What the exercise asks: Filter this material down to the lines that hold "symbols", copying each one.

Data supplied START

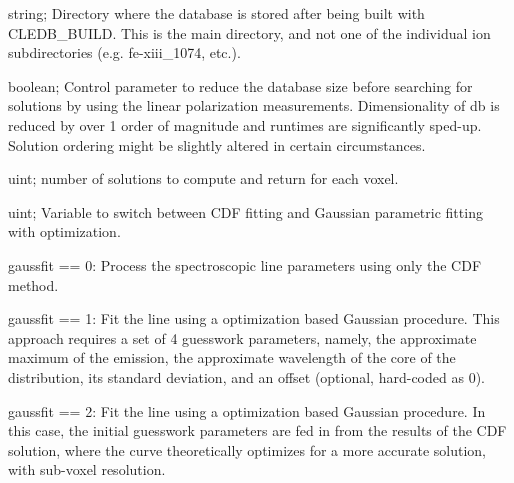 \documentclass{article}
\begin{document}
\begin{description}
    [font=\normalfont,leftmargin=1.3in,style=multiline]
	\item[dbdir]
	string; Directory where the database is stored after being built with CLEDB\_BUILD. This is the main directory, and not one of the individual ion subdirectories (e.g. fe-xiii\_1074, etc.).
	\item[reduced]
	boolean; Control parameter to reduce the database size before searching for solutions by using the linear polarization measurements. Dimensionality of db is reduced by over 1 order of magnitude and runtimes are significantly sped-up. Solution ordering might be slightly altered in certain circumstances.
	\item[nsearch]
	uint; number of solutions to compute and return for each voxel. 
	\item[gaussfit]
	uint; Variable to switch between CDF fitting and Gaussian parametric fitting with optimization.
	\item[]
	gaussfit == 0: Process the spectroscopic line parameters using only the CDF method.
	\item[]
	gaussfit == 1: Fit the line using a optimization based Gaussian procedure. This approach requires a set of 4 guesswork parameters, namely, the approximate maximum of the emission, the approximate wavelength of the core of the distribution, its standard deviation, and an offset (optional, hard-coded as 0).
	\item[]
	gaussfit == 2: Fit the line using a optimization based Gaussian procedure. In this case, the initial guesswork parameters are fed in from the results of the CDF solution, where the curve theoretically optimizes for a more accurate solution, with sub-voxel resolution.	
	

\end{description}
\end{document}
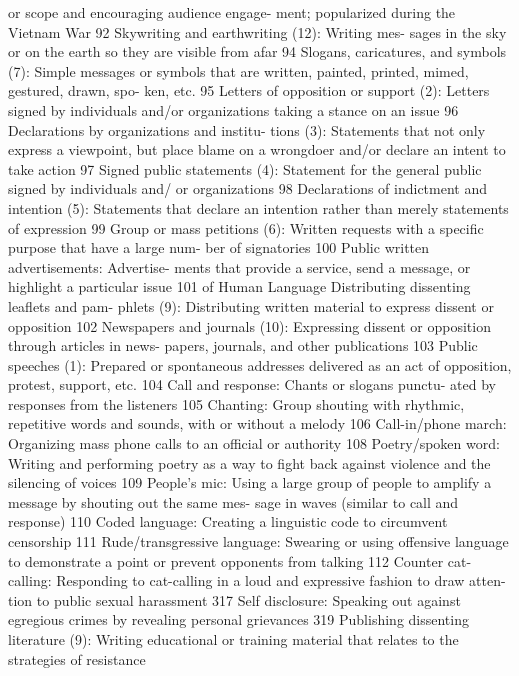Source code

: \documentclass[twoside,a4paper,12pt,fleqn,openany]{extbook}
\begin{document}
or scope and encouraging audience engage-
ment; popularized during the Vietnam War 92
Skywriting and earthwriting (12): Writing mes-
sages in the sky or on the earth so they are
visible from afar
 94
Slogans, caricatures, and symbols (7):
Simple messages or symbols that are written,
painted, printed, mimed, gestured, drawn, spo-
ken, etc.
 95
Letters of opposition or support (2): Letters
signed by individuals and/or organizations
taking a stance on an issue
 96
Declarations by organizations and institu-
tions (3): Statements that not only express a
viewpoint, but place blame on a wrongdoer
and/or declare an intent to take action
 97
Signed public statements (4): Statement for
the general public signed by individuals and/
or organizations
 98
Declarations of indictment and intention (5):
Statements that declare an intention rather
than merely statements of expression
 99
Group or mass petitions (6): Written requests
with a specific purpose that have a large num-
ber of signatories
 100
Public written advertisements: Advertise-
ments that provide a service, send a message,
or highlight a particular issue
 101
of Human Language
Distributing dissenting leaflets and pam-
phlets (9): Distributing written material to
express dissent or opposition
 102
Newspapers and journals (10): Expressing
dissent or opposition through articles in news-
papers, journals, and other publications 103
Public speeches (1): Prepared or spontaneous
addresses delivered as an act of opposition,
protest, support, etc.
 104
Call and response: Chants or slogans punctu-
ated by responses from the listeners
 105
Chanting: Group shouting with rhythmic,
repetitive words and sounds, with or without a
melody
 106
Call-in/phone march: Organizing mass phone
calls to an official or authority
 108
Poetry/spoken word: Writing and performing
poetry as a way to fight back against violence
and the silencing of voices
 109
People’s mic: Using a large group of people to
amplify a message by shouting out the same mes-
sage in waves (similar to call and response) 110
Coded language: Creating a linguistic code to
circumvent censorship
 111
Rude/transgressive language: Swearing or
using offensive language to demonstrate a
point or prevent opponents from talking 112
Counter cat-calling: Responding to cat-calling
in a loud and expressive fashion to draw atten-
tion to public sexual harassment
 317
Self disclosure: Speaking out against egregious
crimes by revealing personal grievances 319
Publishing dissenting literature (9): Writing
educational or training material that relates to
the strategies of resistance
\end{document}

Data supplied END
Data supplied START

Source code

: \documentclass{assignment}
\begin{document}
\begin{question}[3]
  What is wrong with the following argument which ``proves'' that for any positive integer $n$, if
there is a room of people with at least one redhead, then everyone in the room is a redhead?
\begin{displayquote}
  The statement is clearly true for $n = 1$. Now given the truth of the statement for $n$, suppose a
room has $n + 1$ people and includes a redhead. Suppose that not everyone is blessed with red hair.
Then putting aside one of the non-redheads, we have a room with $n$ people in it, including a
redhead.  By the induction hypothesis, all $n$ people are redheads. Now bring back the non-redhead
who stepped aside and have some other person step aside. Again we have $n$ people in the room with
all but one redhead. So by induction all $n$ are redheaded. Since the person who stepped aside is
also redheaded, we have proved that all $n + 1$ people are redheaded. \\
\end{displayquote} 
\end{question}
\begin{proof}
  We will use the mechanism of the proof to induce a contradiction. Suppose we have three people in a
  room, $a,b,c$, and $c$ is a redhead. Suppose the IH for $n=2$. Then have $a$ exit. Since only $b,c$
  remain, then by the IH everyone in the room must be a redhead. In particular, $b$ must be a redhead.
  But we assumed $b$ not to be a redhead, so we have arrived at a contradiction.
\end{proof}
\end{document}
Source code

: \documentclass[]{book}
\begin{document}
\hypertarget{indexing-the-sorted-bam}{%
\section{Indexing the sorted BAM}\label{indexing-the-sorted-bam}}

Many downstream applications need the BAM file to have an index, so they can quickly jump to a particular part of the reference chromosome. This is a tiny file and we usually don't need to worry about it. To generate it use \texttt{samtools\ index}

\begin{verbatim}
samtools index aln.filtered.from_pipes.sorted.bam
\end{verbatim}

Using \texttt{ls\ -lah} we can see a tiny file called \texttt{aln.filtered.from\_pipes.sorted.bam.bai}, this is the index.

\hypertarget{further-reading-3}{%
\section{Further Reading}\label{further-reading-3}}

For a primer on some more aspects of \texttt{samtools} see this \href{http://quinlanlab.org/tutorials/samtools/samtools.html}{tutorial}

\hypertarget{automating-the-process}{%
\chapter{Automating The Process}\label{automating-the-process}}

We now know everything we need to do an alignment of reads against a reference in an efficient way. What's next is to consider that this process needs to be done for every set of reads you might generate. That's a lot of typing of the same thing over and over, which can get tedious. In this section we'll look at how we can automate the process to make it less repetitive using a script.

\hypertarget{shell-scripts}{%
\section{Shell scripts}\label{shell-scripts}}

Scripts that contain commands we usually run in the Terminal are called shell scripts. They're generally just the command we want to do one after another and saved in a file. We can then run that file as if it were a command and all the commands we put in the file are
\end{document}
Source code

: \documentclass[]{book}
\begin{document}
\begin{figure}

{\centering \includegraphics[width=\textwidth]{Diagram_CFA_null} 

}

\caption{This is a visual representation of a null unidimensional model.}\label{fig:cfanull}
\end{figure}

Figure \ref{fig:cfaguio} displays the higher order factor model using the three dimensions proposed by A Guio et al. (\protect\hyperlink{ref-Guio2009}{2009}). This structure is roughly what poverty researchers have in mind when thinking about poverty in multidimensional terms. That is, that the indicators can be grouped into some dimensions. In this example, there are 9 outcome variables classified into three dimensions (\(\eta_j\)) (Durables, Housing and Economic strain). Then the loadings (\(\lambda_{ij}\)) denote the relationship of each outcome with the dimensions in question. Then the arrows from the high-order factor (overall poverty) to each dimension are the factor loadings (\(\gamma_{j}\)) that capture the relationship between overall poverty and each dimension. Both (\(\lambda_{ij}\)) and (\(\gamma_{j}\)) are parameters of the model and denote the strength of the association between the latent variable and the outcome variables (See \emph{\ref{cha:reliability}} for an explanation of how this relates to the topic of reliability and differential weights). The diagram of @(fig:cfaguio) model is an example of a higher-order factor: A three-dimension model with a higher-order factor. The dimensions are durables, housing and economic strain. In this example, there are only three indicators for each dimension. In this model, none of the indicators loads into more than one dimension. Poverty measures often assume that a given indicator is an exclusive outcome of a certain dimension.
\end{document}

Data supplied END

Task answer:
Slogans, caricatures, and symbols (7):
Simple messages or symbols that are written,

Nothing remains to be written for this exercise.